Points clés
- Commencez par la question à laquelle l’équipe chinoise doit répondre. Un dossier utile est organisé en vue d’une décision ; il ne se mesure pas au nombre de fichiers.
- Placez d’abord une synthèse clinique d’une page et une chronologie datée, puis indexez les comptes rendus sources qui suivent. Ne remplacez jamais les originaux par une synthèse réécrite.
- Répertoriez chaque médicament sur ordonnance ou en vente libre, vitamine et complément avec le nom générique, le dosage, la dose, la voie, le rythme et la raison de la prise.[1]
- Envoyez l’imagerie au format DICOM original ainsi que le compte rendu radiologique ; les captures d’écran font perdre les informations sur les séries et l’utilisabilité clinique.[2]
- Identifiez clairement les traductions, les comptes rendus préliminaires et les versions remplacées. Le lecteur ne doit jamais avoir à deviner quel document est définitif.
Guide complet
Un envoi de 900 pages peut être plus difficile à examiner qu’un dossier de 30 pages. Le problème n’est pas seulement le volume. C’est que le complément anatomopathologique décisif s’appelle scan004.pdf, que la dernière IRM est mélangée à un examen plus ancien, que les doses des médicaments figurent seulement sur une photo de sortie et que personne ne sait si la synthèse anglaise vient de l’hôpital ou d’un traducteur.
Bien organiser ne signifie pas supprimer la complexité. Cela signifie donner au clinicien un bref guide vers des documents sources complets et fiables.
Commencer par la décision, pas par le dossier
Rédigez une phrase décrivant ce que vous attendez de l’hôpital chinois. Par exemple :
- Confirmer le diagnostic et le stade avant le premier traitement
- Examiner une progression après deux lignes thérapeutiques
- Décider si une chirurgie est techniquement réalisable
- Expliquer des symptômes persistants après une opération
- Évaluer l’admissibilité à un essai clinique nommé
- Planifier la réadaptation après un AVC
Cette phrase détermine ce qui doit figurer en premier. Un chirurgien peut privilégier les comptes rendus opératoires et l’imagerie en coupe ; un oncologue a besoin de l’anatomopathologie, du stade et de la réponse thérapeutique ; un neurologue peut avoir besoin de la chronologie des symptômes, des constatations cliniques et de l’imagerie native.
Demandez au service destinataire sa propre liste de pièces et ses limites de téléversement. Ne supposez pas que le portail d’un hôpital accepte les mêmes formats qu’un autre, ni qu’un bureau international général connaît les exigences d’examen de chaque spécialité.
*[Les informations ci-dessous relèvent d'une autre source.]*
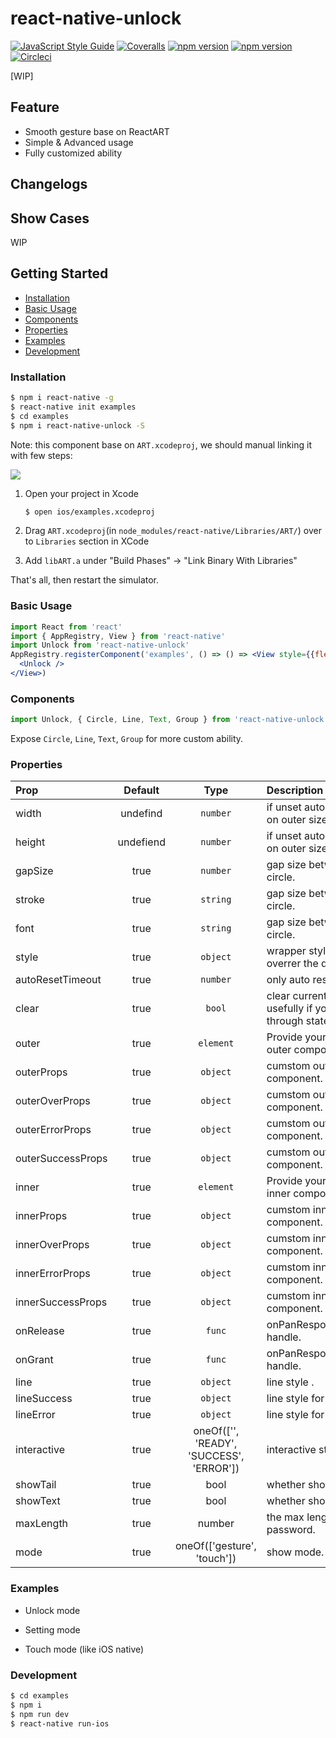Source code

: # react-native-unlock

<p>
  <a href="http://standardjs.com/"><img alt="JavaScript Style Guide" src="https://img.shields.io/badge/code%20style-standard-brightgreen.svg?style=flat-square"></a>
  <a href="https://coveralls.io/github/leecade/react-native-unlock"><img alt="Coveralls" src="https://img.shields.io/coveralls/leecade/react-native-unlock.svg?style=flat-square"></a>
  <a href="https://npmjs.org/package/react-native-unlock"><img alt="npm version" src="http://img.shields.io/npm/v/react-native-unlock.svg?style=flat-square"></a>
  <a href="https://npmjs.org/package/react-native-unlock"><img alt="npm version" src="http://img.shields.io/npm/dm/react-native-unlock.svg?style=flat-square"></a>
  <a href="https://circleci.com/gh/leecade/react-native-unlock"><img alt="Circleci" src="https://img.shields.io/circleci/token/72d6756394f8489fe6d870e3fb71f2f3658a3518/project/github/leecade/react-native-unlock/master.svg?style=flat-square&label=build&logo=data%3Aimage%2Fpng%3Bbase64%2CiVBORw0KGgoAAAANSUhEUgAAABwAAAAcCAMAAABF0y%2BmAAAAdVBMVEUAAAC7u7upqam4uLi7u7uysrK6urq6urq7u7u6urq7u7u7u7u6urq5ubm3t7e7u7u7u7u7u7u6urq5ubm2tra7u7u7u7u7u7u6urq5ubm6urq4uLi7u7u6urq7u7u7u7u1tbW6urq6urq6urq7u7u6urq7u7uZ6jesAAAAJnRSTlMA%2BAke5xPwbbZ%2FdWZSLij0r51eNA7p2b6cTTwZ39TERRamklXKl9fT8SUAAAD3SURBVCjPhZPrGoIgDIYHAmKgZZppdrAT93%2BJoWuF6ZPvr08%2BGRsb8IEXZs9EbiOYECUnhyh95yOLr4QLOB8Cr9u4Mev447UPNyGhmHs3g0EzcYQ4VWvSKu29jL6vF8l5FlcO0b2Zo1YWEHnFBeZTbhXK5lvXO%2FcawKK69ctlkQ0XshuWjiW0JvYY6RcvlWObXtwwWAoEbci9ajBaE5hbLMdvTdkgt0vmNKylsNFqoA0Tqt8J0V95UEqmqJQOi2J4QNiI2usnSmboaE3XF168tlEpi0TQ50%2FL1FGwccuA6z%2FNhu48NyaEnB8wIp6O5vJQj59DHT6HF7O7OuRQVm7zAAAAAElFTkSuQmCC"></a>
</p>

[WIP]

## Feature

- Smooth gesture base on ReactART
- Simple & Advanced usage
- Fully customized ability

## Changelogs

## Show Cases

WIP

## Getting Started

- [Installation](#installation)
- [Basic Usage](#basic-usage)
- [Components](#components)
- [Properties](#properties)
- [Examples](#examples)
- [Development](#development)

### Installation

```sh
$ npm i react-native -g
$ react-native init examples
$ cd examples
$ npm i react-native-unlock -S
```

Note: this component base on `ART.xcodeproj`, we should manual linking it with few steps:

![](https://cloud.githubusercontent.com/assets/533360/20092343/9e1dcef6-a5d2-11e6-9ad1-53e7ed7558ae.png)

1. Open your project in Xcode

    ```sh
    $ open ios/examples.xcodeproj
    ```

2. Drag `ART.xcodeproj`(in `node_modules/react-native/Libraries/ART/`) over to `Libraries` section in XCode

3. Add `libART.a` under "Build Phases" -> "Link Binary With Libraries"

That's all, then restart the simulator.

### Basic Usage

```jsx
import React from 'react'
import { AppRegistry, View } from 'react-native'
import Unlock from 'react-native-unlock'
AppRegistry.registerComponent('examples', () => () => <View style={{flex: 1}}>
  <Unlock />
</View>)
```

### Components

```jsx
import Unlock, { Circle, Line, Text, Group } from 'react-native-unlock'
```

Expose `Circle`, `Line`, `Text`, `Group` for more custom ability.

### Properties

| Prop  | Default  | Type | Description |
| :------------ |:---------------:| :---------------:| :-----|
| width | undefind | `number` | if unset autoLayout base on outer size. |
| height | undefiend | `number` | if unset autoLayout base on outer size. |
| gapSize | true | `number` | gap size between outer circle. |
| stroke | true | `string` | gap size between outer circle. |
| font | true | `string` | gap size between outer circle. |
| style | true | `object` | wrapper style will overrer the default. |
| autoResetTimeout | true | `number` | only auto reset if set. |
| clear | true | `bool` | clear current state, usefully if you want reset through state. |
| outer | true | `element` | Provide your cumstom outer component. |
| outerProps | true | `object` | cumstom outer component. |
| outerOverProps | true | `object` | cumstom outer component. |
| outerErrorProps | true | `object` | cumstom outer component. |
| outerSuccessProps | true | `object` | cumstom outer component. |
| inner | true | `element` | Provide your cumstom inner component. |
| innerProps | true | `object` | cumstom inner component. |
| innerOverProps | true | `object` | cumstom inner component. |
| innerErrorProps | true | `object` | cumstom inner component. |
| innerSuccessProps | true | `object` | cumstom inner component. |
| onRelease | true | `func` | onPanResponderRelease handle. |
| onGrant | true | `func` | onPanResponderGrant handle. |
| line | true | `object` | line style . |
| lineSuccess | true | `object` | line style for success. |
| lineError | true | `object` | line style for error. |
| interactive | true | oneOf(['', 'READY', 'SUCCESS', 'ERROR']) | interactive state. |
| showTail | true | bool | whether show tail line. |
| showText | true | bool | whether show inner text. |
| maxLength | true | number | the max length of password. |
| mode | true | oneOf(['gesture', 'touch']) | show mode. |

### Examples

- Unlock mode

- Setting mode

- Touch mode (like iOS native)

### Development

```sh
$ cd examples
$ npm i
$ npm run dev
$ react-native run-ios
```
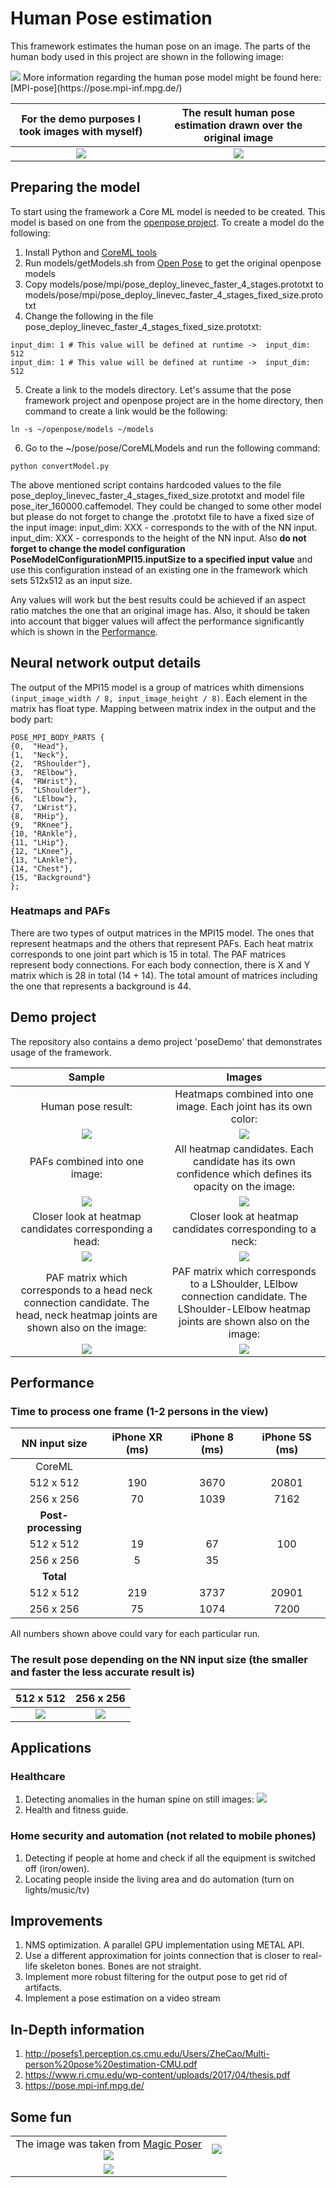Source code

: # Human Pose estimation
This framework estimates the human pose on an image. The parts of the human body used in this project are shown in the following image:

<img src="sample-images/vitruvian_shape.png?sanitize=true&raw=true" />
More information regarding the human pose model might be found here: [MPI-pose](https://pose.mpi-inf.mpg.de/)

| For the demo purposes I took images with myself)                | The result human pose estimation drawn over the original image  |
| :----------------------------------------------------------------------------------------------------------------------------: |:---------------------------------------------------------------------------:|
| <img src="pose/poseDemo/Assets.xcassets/sample-pose1-resized.imageset/sample-pose1-resized.png" /> | <img src="sample-images/pose-result.png" /> |

## Preparing the model
To start using the framework a Core ML model is needed to be created. This model is based on one from the [openpose project](https://github.com/CMU-Perceptual-Computing-Lab/openpose). To create a model do the following:
1) Install Python and [CoreML tools](https://apple.github.io/coremltools/index.html)
2) Run models/getModels.sh from [Open Pose](https://github.com/CMU-Perceptual-Computing-Lab/openpose) to get the original openpose models
3) Copy models/pose/mpi/pose_deploy_linevec_faster_4_stages.prototxt to models/pose/mpi/pose_deploy_linevec_faster_4_stages_fixed_size.prototxt
4) Change the following in the file pose_deploy_linevec_faster_4_stages_fixed_size.prototxt:
```
input_dim: 1 # This value will be defined at runtime ->  input_dim: 512
input_dim: 1 # This value will be defined at runtime ->  input_dim: 512
```
5) Create a link to the models directory. Let's assume that the pose framework project and openpose project are in the home directory, then command to create a link would be the following:

`ln -s ~/openpose/models ~/models`

6) Go to the ~/pose/pose/CoreMLModels and run the following command:

`python convertModel.py`

The above mentioned script contains hardcoded values to the file pose_deploy_linevec_faster_4_stages_fixed_size.prototxt and model file pose_iter_160000.caffemodel.
They could be changed to some other model but please do not forget to change the .prototxt file to have a fixed size of the input image:
input_dim: XXX  - corresponds to the with of the NN input.
input_dim: XXX  - corresponds to the height of the NN input.
Also **do not forget to change the model configuration PoseModelConfigurationMPI15.inputSize to a specified input value** and use this configuration instead of an existing one in the framework which sets 512x512 as an input size.

Any values will work but the best results could be achieved if an aspect ratio matches the one that an original image has. Also, it should be taken into account that bigger values will affect the performance significantly which is shown in the [Performance](#Performance).

## Neural network output details
The output of the MPI15 model is a group of matrices whith dimensions `(input_image_width / 8, input_image_height / 8)`. Each element in the matrix has float type. Mapping between matrix index in the output and the body part:
```
POSE_MPI_BODY_PARTS {
{0,  "Head"},
{1,  "Neck"},
{2,  "RShoulder"},
{3,  "RElbow"},
{4,  "RWrist"},
{5,  "LShoulder"},
{6,  "LElbow"},
{7,  "LWrist"},
{8,  "RHip"},
{9,  "RKnee"},
{10, "RAnkle"},
{11, "LHip"},
{12, "LKnee"},
{13, "LAnkle"},
{14, "Chest"},
{15, "Background"}
};
```

### Heatmaps and PAFs
There are two types of output matrices in the MPI15 model. The ones that represent heatmaps and the others that represent PAFs. Each heat matrix corresponds to one joint part which is 15 in total. The PAF matrices represent body connections. For each body connection, there is X and Y matrix which is 28 in total (14 + 14). The total amount of matrices including the one that represents a background is 44.

## Demo project
The repository also contains a demo project 'poseDemo' that demonstrates usage of the framework.

| Sample                                                                             | Images                                                                                              |
| :---------------------------------------------------------------: |:---------------------------------------------------------------------------:|
| Human pose result:                                                          | Heatmaps combined into one image. Each joint has its own color:|
| <img src="sample-images/pose-result.png?sanitize=true&raw=true" /> |  <img src="sample-images/heatmaps.png?sanitize=true&raw=true" />                   |
| PAFs combined into one image:                                      |   All heatmap candidates. Each candidate has its own confidence which defines its opacity on the image: |
| <img src="sample-images/PAFs.png?sanitize=true&raw=true" />           | <img src="sample-images/heatmap-candidates.png?sanitize=true&raw=true" /> |
| Closer look at heatmap candidates corresponding a head:| Closer look at heatmap candidates corresponding to a neck:|
| <img src="sample-images/head-heatmap-candidates.png?sanitize=true&raw=true" /> | <img src="sample-images/neck-heatmap-candidates.png?sanitize=true&raw=true" /> |
|  PAF matrix which corresponds to a head neck connection candidate. The head, neck heatmap joints are shown also on the image: | PAF matrix which corresponds to a LShoulder, LElbow connection candidate. The LShoulder-LElbow heatmap joints are shown also on the image:|
| <img src="sample-images/PAF-X-head-neck-connection.png?sanitize=true&raw=true" /> | <img src="sample-images/PAF-X-LShoulder-LElbow-connection.png?sanitize=true&raw=true" />|

## Performance

### Time to process one frame (1-2 persons in the view)

|   NN input size    | iPhone XR (ms)   | iPhone 8 (ms) | iPhone 5S (ms) |
|:-------------------:|:-------------------:|:-----------------:|:------------------:|
|      CoreML       |
|      512 x 512       |          190            |      3670          |        20801        |
|      256 x 256       |          70            |       1039        |         7162         |
|      **Post-processing**      |
|      512 x 512       |          19          |        67        |        100        |
|      256 x 256       |          5           |       35         |                  |
|      **Total**       |
|      512 x 512       |          219       |       3737     |        20901        |
|      256 x 256       |           75          |     1074     |           7200       |

All numbers shown above could vary for each particular run.

### The result pose depending on the NN input size (the smaller and faster the less accurate result is)
|      512 x 512       |    256 x 256       |
| :----------------------------------------------------------------------------------------: | :--------------------------------------------------------------------------------------------------------:|
|     <img src="sample-images/pose-result.png?sanitize=true&raw=true" />       |          <img src="sample-images/pose-result-256x256.png?sanitize=true&raw=true" />       |

## Applications

### Healthcare

1) Detecting anomalies in the human spine on still images:
    <img src="sample-images/pose-result-scoliosis.png?sanitize=true&raw=true" />
2) Health and fitness guide.


### Home security and automation (not related to mobile phones)

1) Detecting if people at home and check if all the equipment is switched off (iron/owen).
2) Locating people inside the living area and do automation (turn on lights/music/tv)

## Improvements
1) NMS optimization. A parallel GPU implementation using METAL API.
2) Use a different approximation for joints connection that is closer to real-life skeleton bones. Bones are not straight.
3) Implement more robust filtering for the output pose to get rid of artifacts.
4) Implement a pose estimation on a video stream

## In-Depth information
1) http://posefs1.perception.cs.cmu.edu/Users/ZheCao/Multi-person%20pose%20estimation-CMU.pdf
2) https://www.ri.cmu.edu/wp-content/uploads/2017/04/thesis.pdf
3) https://pose.mpi-inf.mpg.de/

## Some fun
|   |   |
| :----------------------------------------------------------------------------------: | :------------------------------------------------------------------------------------:|
|The image was taken from [Magic Poser](https://magicposer.com) <br/> <img src="sample-images/pose-result3.png?sanitize=true&raw=true" />| <img src="sample-images/pose-result4.png?sanitize=true&raw=true" /> |
| <img src="sample-images/pose-result5.png?sanitize=true&raw=true" /> |  |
Le dossier en cinq niveaux
Niveau 1 : une fiche patient et de sécurité d’une page
Incluez :
- Le nom complet exactement comme sur le passeport
- La date de naissance, le sexe enregistré pour les soins et la langue préférée
- La taille et le poids avec la date de mesure
- Les diagnostics majeurs et leurs dates
- Les symptômes actuels et les limitations fonctionnelles
- Les allergies aux médicaments, aliments, latex et produits de contraste, avec la réaction
- Les médicaments actuels
- Les dispositifs implantés et les informations pertinentes sur leur modèle
- Les situations importantes affectant les interventions, telles qu’une anticoagulation, une maladie rénale ou une possibilité de grossesse
- Les contacts d’urgence et cliniques
Gardez cette page vraiment courte. C’est une transmission de sécurité, pas un récit de vie.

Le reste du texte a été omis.